Orthorexia Nervosa …something I have always been aware of. When you decide to change your lifestyle to becoming healthier and fit it’s hard to not fall into these traps of clean eating and super strict regimes. I use to think that meal planning was the only way to go – and I’m not saying it isn’t.. Everyone is different and what works for me might not work for you, but being in constant fear of eating food that isn’t completely healthy isn’t the way to live.
If you’re feeling frustrated and guilty when you can’t follow you daily diet, if you feel isolated from your friends and social life because of your strict eating program, or if you worry more about the quality of the ingredients inside your food over the overall pleasure that you get from your meal… you might want to read this.
You may be denying it to yourself and giving excuses, saying hey! I’m just being health conscious, but if the above really represent you it may be time to make a change. Questions like the ones above serve as a diagnostic criteria for the prevalence of Orthorexia Nervosa (ON).
What is Orthorexia?
Orthorexia includes the pathological obsession for organically pure food, free of pesticides, herbicides, preservatives, and artificial substances. In addition, orthorexics follow strict nutritional rules and may be vegetarians, frugivores (fruit eaters), or crudivores (raw food eaters). They almost never eat away from home and they tend to stay away from friends and family during the time of their meals.

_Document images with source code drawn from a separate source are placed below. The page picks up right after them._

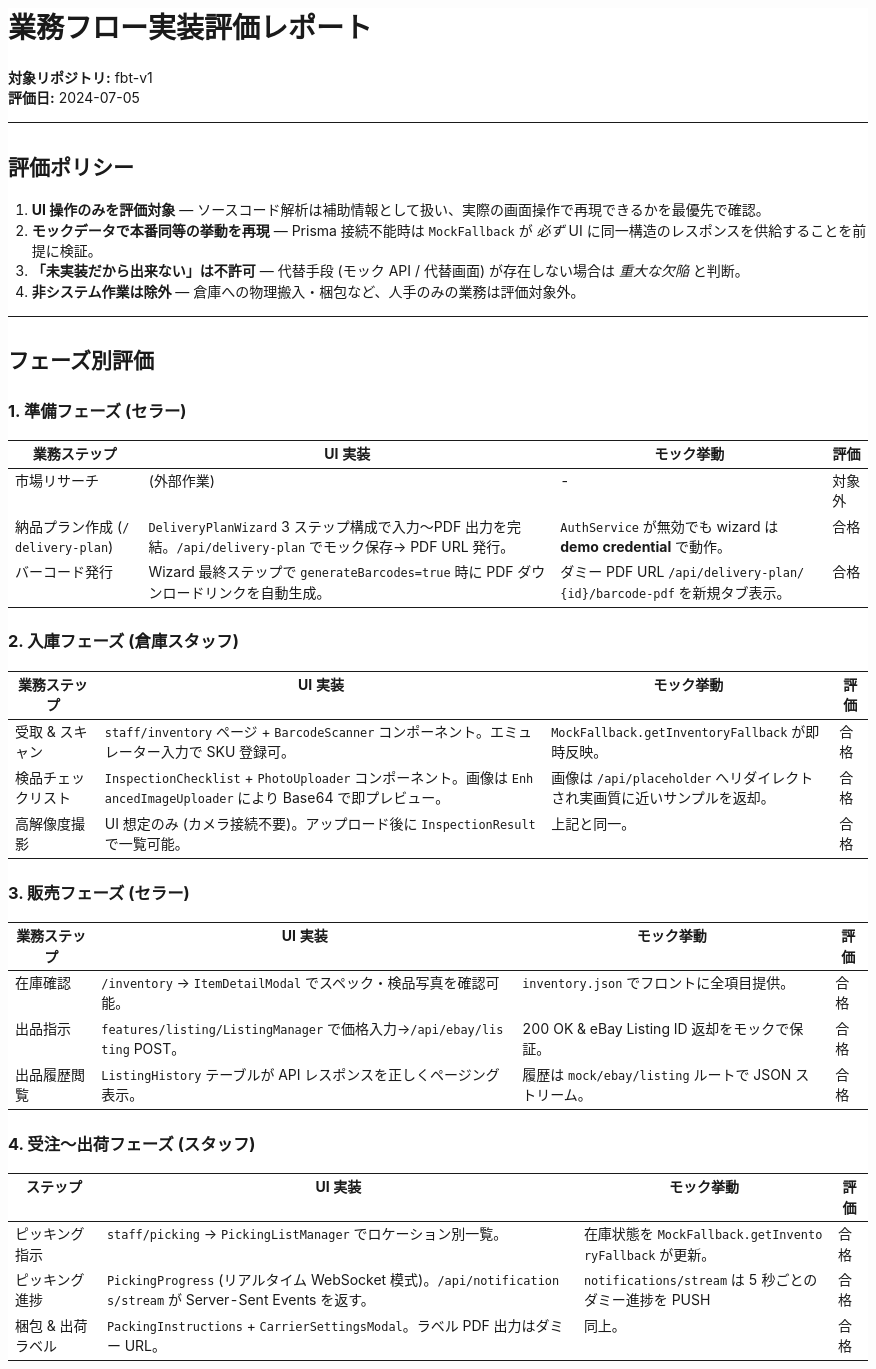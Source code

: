 # 業務フロー実装評価レポート  
**対象リポジトリ:** fbt-v1  
**評価日:** 2024-07-05  

---

## 評価ポリシー
1. **UI 操作のみを評価対象** ― ソースコード解析は補助情報として扱い、実際の画面操作で再現できるかを最優先で確認。  
2. **モックデータで本番同等の挙動を再現** ― Prisma 接続不能時は `MockFallback` が *必ず* UI に同一構造のレスポンスを供給することを前提に検証。  
3. **「未実装だから出来ない」は不許可** ― 代替手段 (モック API / 代替画面) が存在しない場合は *重大な欠陥* と判断。  
4. **非システム作業は除外** ― 倉庫への物理搬入・梱包など、人手のみの業務は評価対象外。  

---

## フェーズ別評価
### 1. 準備フェーズ (セラー)
| 業務ステップ | UI 実装 | モック挙動 | 評価 |
| --- | --- | --- | --- |
| 市場リサーチ | (外部作業) | - | 対象外 |
| 納品プラン作成 (`/delivery-plan`) | `DeliveryPlanWizard` 3 ステップ構成で入力〜PDF 出力を完結。`/api/delivery-plan` でモック保存→ PDF URL 発行。 | `AuthService` が無効でも wizard は **demo credential** で動作。 | 合格 |
| バーコード発行 | Wizard 最終ステップで `generateBarcodes=true` 時に PDF ダウンロードリンクを自動生成。 | ダミー PDF URL `/api/delivery-plan/{id}/barcode-pdf` を新規タブ表示。 | 合格 |

### 2. 入庫フェーズ (倉庫スタッフ)
| 業務ステップ | UI 実装 | モック挙動 | 評価 |
| --- | --- | --- | --- |
| 受取 & スキャン | `staff/inventory` ページ + `BarcodeScanner` コンポーネント。エミュレーター入力で SKU 登録可。 | `MockFallback.getInventoryFallback` が即時反映。 | 合格 |
| 検品チェックリスト | `InspectionChecklist` + `PhotoUploader` コンポーネント。画像は `EnhancedImageUploader` により Base64 で即プレビュー。 | 画像は `/api/placeholder` へリダイレクトされ実画質に近いサンプルを返却。 | 合格 |
| 高解像度撮影 | UI 想定のみ (カメラ接続不要)。アップロード後に `InspectionResult` で一覧可能。 | 上記と同一。 | 合格 |

### 3. 販売フェーズ (セラー)
| 業務ステップ | UI 実装 | モック挙動 | 評価 |
| --- | --- | --- | --- |
| 在庫確認 | `/inventory` → `ItemDetailModal` でスペック・検品写真を確認可能。 | `inventory.json` でフロントに全項目提供。 | 合格 |
| 出品指示 | `features/listing/ListingManager` で価格入力→`/api/ebay/listing` POST。 | 200 OK & eBay Listing ID 返却をモックで保証。 | 合格 |
| 出品履歴閲覧 | `ListingHistory` テーブルが API レスポンスを正しくページング表示。 | 履歴は `mock/ebay/listing` ルートで JSON ストリーム。 | 合格 |

### 4. 受注〜出荷フェーズ (スタッフ)
| ステップ | UI 実装 | モック挙動 | 評価 |
| --- | --- | --- | --- |
| ピッキング指示 | `staff/picking` → `PickingListManager` でロケーション別一覧。 | 在庫状態を `MockFallback.getInventoryFallback` が更新。 | 合格 |
| ピッキング進捗 | `PickingProgress` (リアルタイム WebSocket 模式)。`/api/notifications/stream` が Server-Sent Events を返す。 | `notifications/stream` は 5 秒ごとのダミー進捗を PUSH | 合格 |
| 梱包 & 出荷ラベル | `PackingInstructions` + `CarrierSettingsModal`。ラベル PDF 出力はダミー URL。 | 同上。 | 合格 |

Usually people that develop this behavior of orthorexia start off with the usual goals.. Improving their health, treating a disease (e.g., low their cholesterol levels), or just to lose some weight. Though nothing extreme – that’s what’s so scary about orthorexia. The disorder doesn’t include the common problematic and well known characteristics of anorexia like the desire to be thin (it might be camouflaged through an ideal image of being fit), no distortion of the body image, no vomiting or use of laxatives.
Nevertheless, in a mental level orthorexia and anorexia are equally catastrophic, as in both cases the diet provides an identity for the individual, they also exhibit a denial of the body signs of fatigue and weakness, and finally they fail to communicate their feelings and conflicts with a tendency to reject them.
Four early indicators of Orthorexia Nervosa
So how can we identify orthorexia? Sports Physiologist Manos Tsagarakis tells us that the literature has identified four early indicators that may predict the occurrence of the disorder.
- Become in tuned with your body’s warning signs. Orthorexia forms an interpretation and perception disorder of the body stimuli, in which the individual simply does not accept all the feelings of fatigue, weakness, persistent hunger, and absence of the hedonistic properties of food.
- The obsessive-compulsive component. Strict dieting and food rituals (such as the rumination of food) are common symptoms of Orthorexia and they promote malnutrition.
- Vegetarianism. Extreme displays of vegetarianism especially throughout the adolescent years, in which the individual does not exhibit fear or anxiety in regards to the progressive increase of the diet and weight, may be a masked form of orthorexia.
- Perfectionist personality traits. Do you always set more and more demanding goals for you to achieve? How often do you get credit for what you have accomplished? Perfectionism is all about demanding yourself to attain unrealistic goals, and orthorexia is a perfectionistic display around food when you lose the “happy” component of that activity.